En Atizatjir, la aldea del cambio secreto de las cosas, se encontraba Rovan Nreigriounsa, un cacique que gobernaba con mano de hierro. Su poderío y decoro y su sed de extravagancia, lo acompañaban a donde quiera que fuese, pues las embrujadas tierras que salvaguardaban la fortuna de su historia, no conocían fin.
Él, en su mente de medias lunas, medios soles, medias estrellas, maquinaba planes de siniestra naturaleza con la que satisfacía la naciente eterna de sus oscuros deseos. Ya que eran estos deseos los que moraban en forma de espectro en las mareas pintadas de los lechosos árboles de su mártir providencia.
Para Rovan Nreigriounsa la ambición no faltaba nunca al cosmos de su descanso, pero, también, la astucia se instalaba en la obsidiana de sus ojos; desfilaban ante él ambientes más macabros que las canciones de los espíritus divinos más excelsos; quienes susurraban a sus oídos.
Su mente iba más allá de lo que cualquier mente sensata podía imaginarse.

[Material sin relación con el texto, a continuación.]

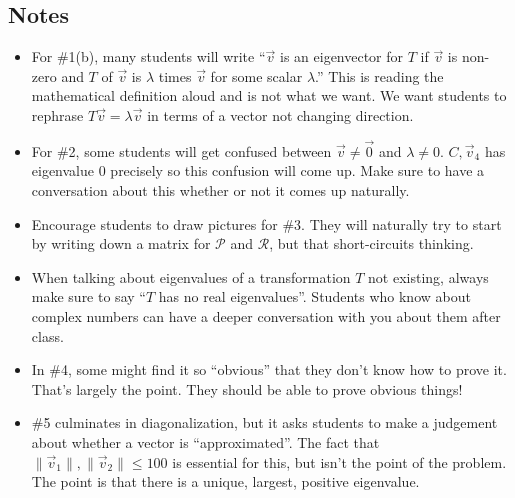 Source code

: \documentclass[red]{tutorial}
\theoremstyle{definition}
\theoremstyle{theorem}
\begin{document}
{\begin{instructions}
  \subsection*{Notes}
  \begin{itemize}
    \item For \#1(b), many students will write ``$\vec v$ is an eigenvector for $T$ if
      $\vec v$ is non-zero and $T$ of $\vec v$ is $\lambda$ times $\vec v$ for some scalar
      $\lambda$.'' This is reading the mathematical definition aloud and is not what we want.
      We want students to rephrase $T\vec v=\lambda \vec v$ in terms of a vector not changing
      direction.
    \item For \#2, some students will get confused between $\vec v\neq \vec 0$ and $\lambda \neq 0$.
      $C,\vec v_4$ has eigenvalue $0$ precisely so this confusion will come up. Make sure to
      have a conversation about this whether or not it comes up naturally.
    \item Encourage students to draw pictures for \#3. They will naturally try to start by writing
      down a matrix for $\mathcal P$ and $\mathcal R$, but that short-circuits thinking.
    \item
      When talking about eigenvalues of a transformation $T$
      not existing, always make sure to say ``$T$ has no real eigenvalues''. Students who
      know about complex numbers can have a deeper conversation with you about them after class.
    \item In \#4, some might find it so ``obvious'' that they don't know how to prove it. That's largely
      the point. They should be able to prove obvious things!
    \item \#5 culminates in diagonalization, but it asks students to make a judgement about whether
      a vector is ``approximated''. The fact that $\|\vec v_1\|,\|\vec v_2\|\leq 100$ is essential
      for this, but isn't the point of the problem. The point is that there is a unique, largest, positive
      eigenvalue.
  \end{itemize}
\end{instructions}
}
\end{document}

Un día, tras una encarnizada batalla en las tierras de Qolojisil, fundada por él bajo el ala rasgada del ave, el cacique decidió que los cuerpos inmóviles de los Masún, que eran aguerridos guerreros que habían marchado al frente de batalla contra los Arénéni, las bestias sin corazón que habían manado desde las profundidades, de los caídos antiguamente y Ahrora, el nombre de todos ellos, yacientes en el campo, no serían desechados como simples despojos.
No.
En su visión del mundo que alimentaba a las Gadrenias, sus inventos y maquinaciones, esos cuerpos inertes podían convertirse en obras de arte dignas de admiración.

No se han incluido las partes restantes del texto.